##### INPUT DATA

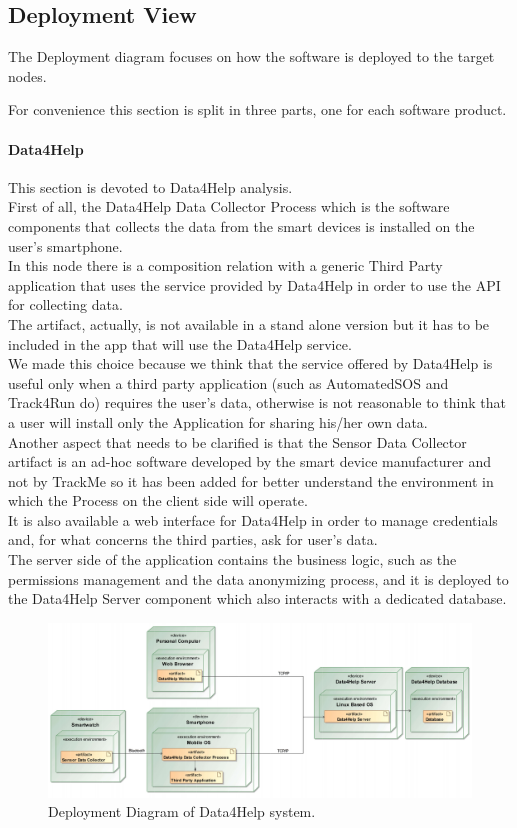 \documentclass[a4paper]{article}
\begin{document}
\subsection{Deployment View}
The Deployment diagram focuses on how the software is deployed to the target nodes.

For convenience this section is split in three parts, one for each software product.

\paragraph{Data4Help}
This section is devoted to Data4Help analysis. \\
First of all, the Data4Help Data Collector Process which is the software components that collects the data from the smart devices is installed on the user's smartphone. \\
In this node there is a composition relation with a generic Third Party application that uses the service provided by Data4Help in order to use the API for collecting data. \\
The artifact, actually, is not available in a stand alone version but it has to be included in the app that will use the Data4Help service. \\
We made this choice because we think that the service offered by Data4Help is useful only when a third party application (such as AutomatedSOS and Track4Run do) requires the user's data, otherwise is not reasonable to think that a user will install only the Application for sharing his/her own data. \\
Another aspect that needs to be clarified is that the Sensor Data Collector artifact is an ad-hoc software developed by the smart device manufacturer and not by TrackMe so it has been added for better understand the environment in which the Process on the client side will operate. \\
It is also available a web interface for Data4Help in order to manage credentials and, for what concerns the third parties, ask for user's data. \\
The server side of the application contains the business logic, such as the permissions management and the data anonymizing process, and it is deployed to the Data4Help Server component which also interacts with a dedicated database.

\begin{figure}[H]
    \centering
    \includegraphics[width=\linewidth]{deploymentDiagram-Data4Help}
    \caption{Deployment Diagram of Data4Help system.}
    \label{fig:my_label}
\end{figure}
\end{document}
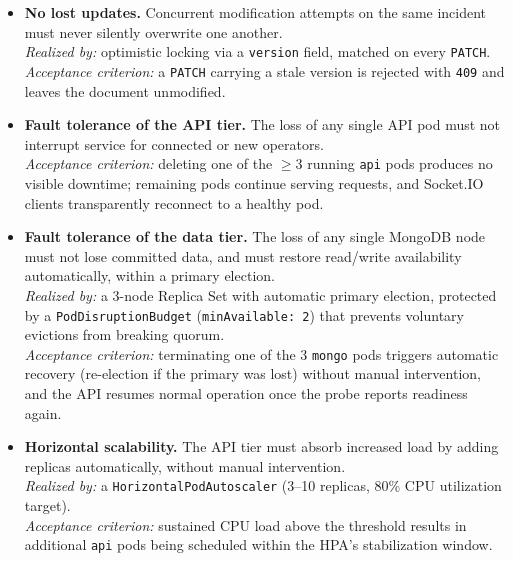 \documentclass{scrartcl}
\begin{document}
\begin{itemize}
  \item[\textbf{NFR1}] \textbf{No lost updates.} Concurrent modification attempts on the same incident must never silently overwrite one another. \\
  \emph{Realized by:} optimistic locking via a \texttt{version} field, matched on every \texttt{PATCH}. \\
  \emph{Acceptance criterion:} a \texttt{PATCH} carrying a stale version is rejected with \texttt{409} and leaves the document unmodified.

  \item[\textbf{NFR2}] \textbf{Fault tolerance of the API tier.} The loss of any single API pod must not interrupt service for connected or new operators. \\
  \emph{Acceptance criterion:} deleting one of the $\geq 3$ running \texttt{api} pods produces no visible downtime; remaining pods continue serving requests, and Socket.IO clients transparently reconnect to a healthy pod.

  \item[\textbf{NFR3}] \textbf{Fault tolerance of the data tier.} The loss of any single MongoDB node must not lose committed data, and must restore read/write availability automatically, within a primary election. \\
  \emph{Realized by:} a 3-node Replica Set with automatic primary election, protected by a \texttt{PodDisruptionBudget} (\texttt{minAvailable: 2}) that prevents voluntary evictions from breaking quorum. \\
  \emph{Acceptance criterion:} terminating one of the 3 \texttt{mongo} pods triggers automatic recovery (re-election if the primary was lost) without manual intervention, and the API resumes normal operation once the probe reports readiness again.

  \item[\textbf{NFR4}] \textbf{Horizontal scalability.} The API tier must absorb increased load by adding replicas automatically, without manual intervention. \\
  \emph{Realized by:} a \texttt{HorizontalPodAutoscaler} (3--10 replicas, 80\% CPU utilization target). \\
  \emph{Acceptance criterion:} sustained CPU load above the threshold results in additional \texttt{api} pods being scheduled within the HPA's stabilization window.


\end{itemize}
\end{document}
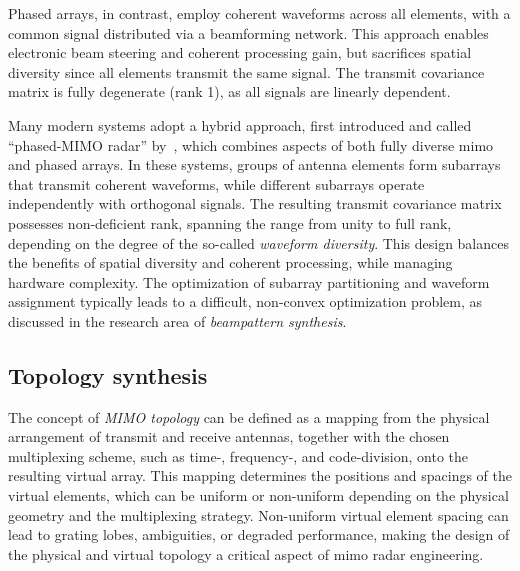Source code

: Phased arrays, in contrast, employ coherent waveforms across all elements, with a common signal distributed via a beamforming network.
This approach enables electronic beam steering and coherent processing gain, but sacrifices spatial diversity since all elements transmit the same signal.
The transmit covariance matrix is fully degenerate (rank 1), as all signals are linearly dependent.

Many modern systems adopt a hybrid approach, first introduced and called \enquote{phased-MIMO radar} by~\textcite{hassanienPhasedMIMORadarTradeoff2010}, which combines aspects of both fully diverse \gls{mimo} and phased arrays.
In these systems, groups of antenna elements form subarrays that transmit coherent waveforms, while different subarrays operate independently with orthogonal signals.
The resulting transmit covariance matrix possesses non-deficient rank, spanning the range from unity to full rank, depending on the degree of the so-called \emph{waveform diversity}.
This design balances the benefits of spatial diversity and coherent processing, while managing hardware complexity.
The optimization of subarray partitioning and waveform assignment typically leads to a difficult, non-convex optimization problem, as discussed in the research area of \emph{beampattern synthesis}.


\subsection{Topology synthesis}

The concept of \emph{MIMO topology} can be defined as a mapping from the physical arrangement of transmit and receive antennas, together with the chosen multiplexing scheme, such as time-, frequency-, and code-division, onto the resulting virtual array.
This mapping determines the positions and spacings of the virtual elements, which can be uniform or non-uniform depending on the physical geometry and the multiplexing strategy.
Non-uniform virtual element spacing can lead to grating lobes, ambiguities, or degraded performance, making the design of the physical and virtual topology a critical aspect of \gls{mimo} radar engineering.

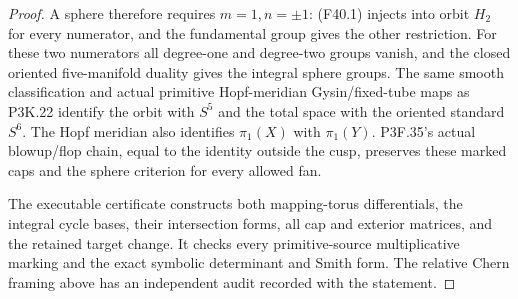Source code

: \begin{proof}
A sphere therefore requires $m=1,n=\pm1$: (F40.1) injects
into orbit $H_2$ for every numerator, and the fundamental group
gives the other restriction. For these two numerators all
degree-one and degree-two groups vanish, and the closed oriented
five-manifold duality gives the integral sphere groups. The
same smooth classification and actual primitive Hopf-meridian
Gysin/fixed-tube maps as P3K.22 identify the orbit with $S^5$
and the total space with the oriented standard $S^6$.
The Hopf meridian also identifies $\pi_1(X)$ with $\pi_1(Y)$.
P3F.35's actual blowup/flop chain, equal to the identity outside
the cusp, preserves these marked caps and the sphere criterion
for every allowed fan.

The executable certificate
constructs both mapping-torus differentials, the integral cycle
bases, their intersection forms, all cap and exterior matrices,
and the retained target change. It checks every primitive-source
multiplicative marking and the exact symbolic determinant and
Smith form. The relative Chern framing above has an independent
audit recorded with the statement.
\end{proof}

##########

WORK ITEM =>
A word-for-word copy of all the data is required, minus the pictures.

EXERCISE RESPONSE =>
 \documentclass[a4paper]{article}
\begin{document}
\subsection{Deployment View}
The Deployment diagram focuses on how the software is deployed to the target nodes.

For convenience this section is split in three parts, one for each software product.

\paragraph{Data4Help}
This section is devoted to Data4Help analysis. \\
First of all, the Data4Help Data Collector Process which is the software components that collects the data from the smart devices is installed on the user's smartphone. \\
In this node there is a composition relation with a generic Third Party application that uses the service provided by Data4Help in order to use the API for collecting data. \\
The artifact, actually, is not available in a stand alone version but it has to be included in the app that will use the Data4Help service. \\
We made this choice because we think that the service offered by Data4Help is useful only when a third party application (such as AutomatedSOS and Track4Run do) requires the user's data, otherwise is not reasonable to think that a user will install only the Application for sharing his/her own data. \\
Another aspect that needs to be clarified is that the Sensor Data Collector artifact is an ad-hoc software developed by the smart device manufacturer and not by TrackMe so it has been added for better understand the environment in which the Process on the client side will operate. \\
It is also available a web interface for Data4Help in order to manage credentials and, for what concerns the third parties, ask for user's data. \\
The server side of the application contains the business logic, such as the permissions management and the data anonymizing process, and it is deployed to the Data4Help Server component which also interacts with a dedicated database.

\begin{figure}[H]
    \centering
    \includegraphics[width=\linewidth]{deploymentDiagram-Data4Help}
    \caption{Deployment Diagram of Data4Help system.}
    \label{fig:my_label}
\end{figure}
\end{document}
 \documentclass{scrartcl}
\begin{document}
\begin{itemize}
  \item[\textbf{NFR1}] \textbf{No lost updates.} Concurrent modification attempts on the same incident must never silently overwrite one another. \\
  \emph{Realized by:} optimistic locking via a \texttt{version} field, matched on every \texttt{PATCH}. \\
  \emph{Acceptance criterion:} a \texttt{PATCH} carrying a stale version is rejected with \texttt{409} and leaves the document unmodified.

  \item[\textbf{NFR2}] \textbf{Fault tolerance of the API tier.} The loss of any single API pod must not interrupt service for connected or new operators. \\
  \emph{Acceptance criterion:} deleting one of the $\geq 3$ running \texttt{api} pods produces no visible downtime; remaining pods continue serving requests, and Socket.IO clients transparently reconnect to a healthy pod.

  \item[\textbf{NFR3}] \textbf{Fault tolerance of the data tier.} The loss of any single MongoDB node must not lose committed data, and must restore read/write availability automatically, within a primary election. \\
  \emph{Realized by:} a 3-node Replica Set with automatic primary election, protected by a \texttt{PodDisruptionBudget} (\texttt{minAvailable: 2}) that prevents voluntary evictions from breaking quorum. \\
  \emph{Acceptance criterion:} terminating one of the 3 \texttt{mongo} pods triggers automatic recovery (re-election if the primary was lost) without manual intervention, and the API resumes normal operation once the probe reports readiness again.

  \item[\textbf{NFR4}] \textbf{Horizontal scalability.} The API tier must absorb increased load by adding replicas automatically, without manual intervention. \\
  \emph{Realized by:} a \texttt{HorizontalPodAutoscaler} (3--10 replicas, 80\% CPU utilization target). \\
  \emph{Acceptance criterion:} sustained CPU load above the threshold results in additional \texttt{api} pods being scheduled within the HPA's stabilization window.


\end{itemize}
\end{document}
Source code

: Phased arrays, in contrast, employ coherent waveforms across all elements, with a common signal distributed via a beamforming network.
This approach enables electronic beam steering and coherent processing gain, but sacrifices spatial diversity since all elements transmit the same signal.
The transmit covariance matrix is fully degenerate (rank 1), as all signals are linearly dependent.

Many modern systems adopt a hybrid approach, first introduced and called \enquote{phased-MIMO radar} by~\textcite{hassanienPhasedMIMORadarTradeoff2010}, which combines aspects of both fully diverse \gls{mimo} and phased arrays.
In these systems, groups of antenna elements form subarrays that transmit coherent waveforms, while different subarrays operate independently with orthogonal signals.
The resulting transmit covariance matrix possesses non-deficient rank, spanning the range from unity to full rank, depending on the degree of the so-called \emph{waveform diversity}.
This design balances the benefits of spatial diversity and coherent processing, while managing hardware complexity.
The optimization of subarray partitioning and waveform assignment typically leads to a difficult, non-convex optimization problem, as discussed in the research area of \emph{beampattern synthesis}.


\subsection{Topology synthesis}

The concept of \emph{MIMO topology} can be defined as a mapping from the physical arrangement of transmit and receive antennas, together with the chosen multiplexing scheme, such as time-, frequency-, and code-division, onto the resulting virtual array.
This mapping determines the positions and spacings of the virtual elements, which can be uniform or non-uniform depending on the physical geometry and the multiplexing strategy.
Non-uniform virtual element spacing can lead to grating lobes, ambiguities, or degraded performance, making the design of the physical and virtual topology a critical aspect of \gls{mimo} radar engineering.

Source code

: \begin{proof}
A sphere therefore requires $m=1,n=\pm1$: (F40.1) injects
into orbit $H_2$ for every numerator, and the fundamental group
gives the other restriction. For these two numerators all
degree-one and degree-two groups vanish, and the closed oriented
five-manifold duality gives the integral sphere groups. The
same smooth classification and actual primitive Hopf-meridian
Gysin/fixed-tube maps as P3K.22 identify the orbit with $S^5$
and the total space with the oriented standard $S^6$.
The Hopf meridian also identifies $\pi_1(X)$ with $\pi_1(Y)$.
P3F.35's actual blowup/flop chain, equal to the identity outside
the cusp, preserves these marked caps and the sphere criterion
for every allowed fan.

The executable certificate
constructs both mapping-torus differentials, the integral cycle
bases, their intersection forms, all cap and exterior matrices,
and the retained target change. It checks every primitive-source
multiplicative marking and the exact symbolic determinant and
Smith form. The relative Chern framing above has an independent
audit recorded with the statement.
\end{proof}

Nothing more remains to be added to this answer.